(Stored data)

-*-*-

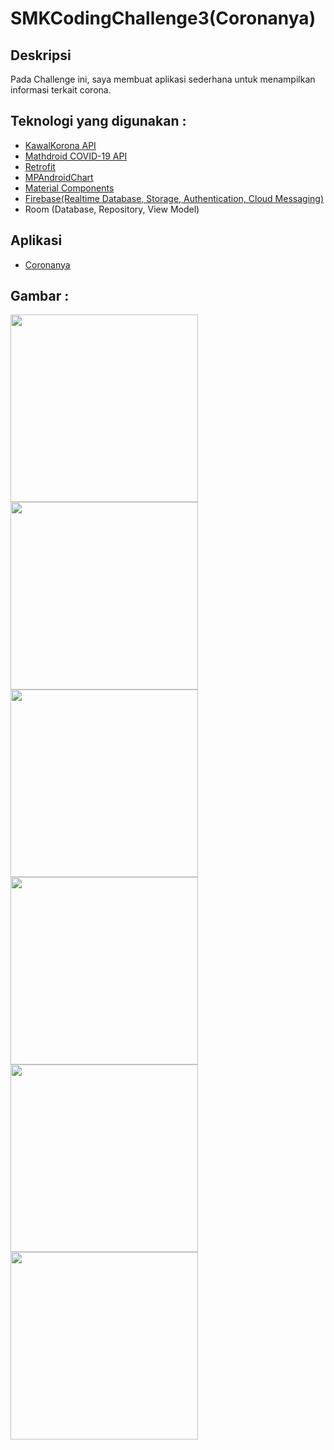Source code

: # SMKCodingChallenge3(Coronanya)
## Deskripsi
   Pada Challenge ini, saya membuat aplikasi sederhana untuk menampilkan informasi terkait corona.
## Teknologi yang digunakan :
* [KawalKorona API](https://kawalcorona.com/api/)
* [Mathdroid COVID-19 API](https://github.com/mathdroid/covid-19-api)
* [Retrofit](https://square.github.io/retrofit/)
* [MPAndroidChart](https://github.com/PhilJay/MPAndroidChart)
* [Material Components](https://github.com/material-components/material-components-android)
* [Firebase(Realtime Database, Storage, Authentication, Cloud Messaging)](https://firebase.google.com)
* Room (Database, Repository, View Model)

## Aplikasi
   * [Coronanya](https://drive.google.com/file/d/1grOeUrzmBBLss9UKZplikaKZXPSBgKxw/view?usp=sharing)

## Gambar :
<img src="https://user-images.githubusercontent.com/57445482/85992617-57eb1c80-ba1f-11ea-8268-01ee130049fd.png" width="300"/>
<img src="https://user-images.githubusercontent.com/57445482/85992623-59b4e000-ba1f-11ea-865a-302c2183e07e.png" width="300"/>
<img src="https://user-images.githubusercontent.com/57445482/85992632-5c173a00-ba1f-11ea-86b8-eb689db18962.png" width="300"/>
<img src="https://user-images.githubusercontent.com/57445482/85992638-5d486700-ba1f-11ea-85c9-ee95c3d0b571.png" width="300"/>
<img src="https://user-images.githubusercontent.com/57445482/85992652-5faac100-ba1f-11ea-904e-fc09ec06336e.png" width="300"/>
<img src="https://user-images.githubusercontent.com/57445482/85992659-60dbee00-ba1f-11ea-86e4-6b1bd6450b92.png" width="300"/>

-*-*-

## INSTRUCTIONS FOR THE TASK:
Print verbatim every line above, apart from the pictures.

## EXERCISE ANSWER:
Source code

: # SMKCodingChallenge3(Coronanya)
## Deskripsi
   Pada Challenge ini, saya membuat aplikasi sederhana untuk menampilkan informasi terkait corona.
## Teknologi yang digunakan :
* [KawalKorona API](https://kawalcorona.com/api/)
* [Mathdroid COVID-19 API](https://github.com/mathdroid/covid-19-api)
* [Retrofit](https://square.github.io/retrofit/)
* [MPAndroidChart](https://github.com/PhilJay/MPAndroidChart)
* [Material Components](https://github.com/material-components/material-components-android)
* [Firebase(Realtime Database, Storage, Authentication, Cloud Messaging)](https://firebase.google.com)
* Room (Database, Repository, View Model)

## Aplikasi
   * [Coronanya](https://drive.google.com/file/d/1grOeUrzmBBLss9UKZplikaKZXPSBgKxw/view?usp=sharing)

## Gambar :
<img src="https://user-images.githubusercontent.com/57445482/85992617-57eb1c80-ba1f-11ea-8268-01ee130049fd.png" width="300"/>
<img src="https://user-images.githubusercontent.com/57445482/85992623-59b4e000-ba1f-11ea-865a-302c2183e07e.png" width="300"/>
<img src="https://user-images.githubusercontent.com/57445482/85992632-5c173a00-ba1f-11ea-86b8-eb689db18962.png" width="300"/>
<img src="https://user-images.githubusercontent.com/57445482/85992638-5d486700-ba1f-11ea-85c9-ee95c3d0b571.png" width="300"/>
<img src="https://user-images.githubusercontent.com/57445482/85992652-5faac100-ba1f-11ea-904e-fc09ec06336e.png" width="300"/>
<img src="https://user-images.githubusercontent.com/57445482/85992659-60dbee00-ba1f-11ea-86e4-6b1bd6450b92.png" width="300"/>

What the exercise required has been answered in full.